Visualization of Reservation Counts in 10-Minute Intervals Throughout the Day

Hello,

I have a fact table "BOOKNGS" that contains, among other things, the reservation date (datetime) and the amount.

I would like to display the number of reservations made in 10-minute intervals throughout the day.

I confess I don't know how to approach this. Any help would be welcome.

Best Regards,

Hi Jerpic, are you using SQL?

in PostgreSQL you can use the following snippet:

SELECT 
        date_trunc('hour', reservation_date_column ) +  INTERVAL '10 minutes' * FLOOR(EXTRACT(MINUTE 
             FROM reservation_date_column) / 10) as formatted_time,
       count(distinct reservation_id_column) as reservation_counts
FROM BOOKNGS
GROUP BY 1;

This query first truncates every datetime value to the hour component, and then extracts the minute quantity, divides it by 10 and floors the product of the division.

This gives you the amount of times that 10 minutes can fit into the hour component. after that step, it multiplies this resulting number by an interval of 10 minutes and adds that to the previously truncated hour value.

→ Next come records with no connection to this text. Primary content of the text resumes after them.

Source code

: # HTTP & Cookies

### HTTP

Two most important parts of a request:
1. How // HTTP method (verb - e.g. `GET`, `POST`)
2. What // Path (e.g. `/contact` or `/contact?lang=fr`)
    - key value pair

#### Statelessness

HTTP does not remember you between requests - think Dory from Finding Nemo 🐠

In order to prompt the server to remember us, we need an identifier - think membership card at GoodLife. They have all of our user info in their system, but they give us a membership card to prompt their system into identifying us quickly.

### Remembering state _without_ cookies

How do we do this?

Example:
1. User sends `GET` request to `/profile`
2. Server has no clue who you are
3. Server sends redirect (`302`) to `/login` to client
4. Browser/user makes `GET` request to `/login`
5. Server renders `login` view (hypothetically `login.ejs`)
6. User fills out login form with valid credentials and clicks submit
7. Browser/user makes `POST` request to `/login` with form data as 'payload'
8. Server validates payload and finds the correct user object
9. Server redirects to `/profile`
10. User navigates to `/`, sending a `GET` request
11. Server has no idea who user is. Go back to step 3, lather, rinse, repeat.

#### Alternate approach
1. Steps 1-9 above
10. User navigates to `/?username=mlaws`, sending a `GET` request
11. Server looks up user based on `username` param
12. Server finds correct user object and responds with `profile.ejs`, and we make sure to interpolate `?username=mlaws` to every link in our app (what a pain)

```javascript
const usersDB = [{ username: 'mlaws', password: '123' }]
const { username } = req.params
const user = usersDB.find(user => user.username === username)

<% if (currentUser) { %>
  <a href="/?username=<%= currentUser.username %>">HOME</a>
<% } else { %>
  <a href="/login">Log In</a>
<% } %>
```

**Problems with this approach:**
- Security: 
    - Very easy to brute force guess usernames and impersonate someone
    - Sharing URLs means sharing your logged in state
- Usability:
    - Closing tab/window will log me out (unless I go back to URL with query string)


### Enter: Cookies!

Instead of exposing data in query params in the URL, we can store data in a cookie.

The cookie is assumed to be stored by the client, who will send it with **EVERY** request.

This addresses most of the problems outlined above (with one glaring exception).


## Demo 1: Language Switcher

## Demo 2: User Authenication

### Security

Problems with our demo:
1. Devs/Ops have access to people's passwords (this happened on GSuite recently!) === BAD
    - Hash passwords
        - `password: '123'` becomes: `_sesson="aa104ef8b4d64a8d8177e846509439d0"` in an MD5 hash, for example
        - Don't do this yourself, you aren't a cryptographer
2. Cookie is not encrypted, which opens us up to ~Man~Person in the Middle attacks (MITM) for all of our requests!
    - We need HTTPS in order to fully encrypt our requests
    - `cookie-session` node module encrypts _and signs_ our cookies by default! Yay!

the result is a column with 10min increment in their timestamps, which can then be aggregated using group by.

In Mysql the process is similar

SELECT
        TIMESTAMP(FLOOR(UNIX_TIMESTAMP(reservation_date_column) / 600) * 600) as formatted_timestamp,
       count(distinct reservation_id_column) as reservation_counts
FROM BOOKNG;

MYSQL does not have a built-in date_trunc function, so instead, you take the timestamp column and convert into an EPOCH time value (quantity of seconds since 01/01/1970).

Divide it by 600 (the amount of seconds in 10min) and floor the result, so you know how many complete 10 minute intervals fit in your epoch value. once that's done, you can now multiply it by 600, which will give you the exact epoch of the last completel 10min interval. the TIMESTAMP function turns it back into a timestamp.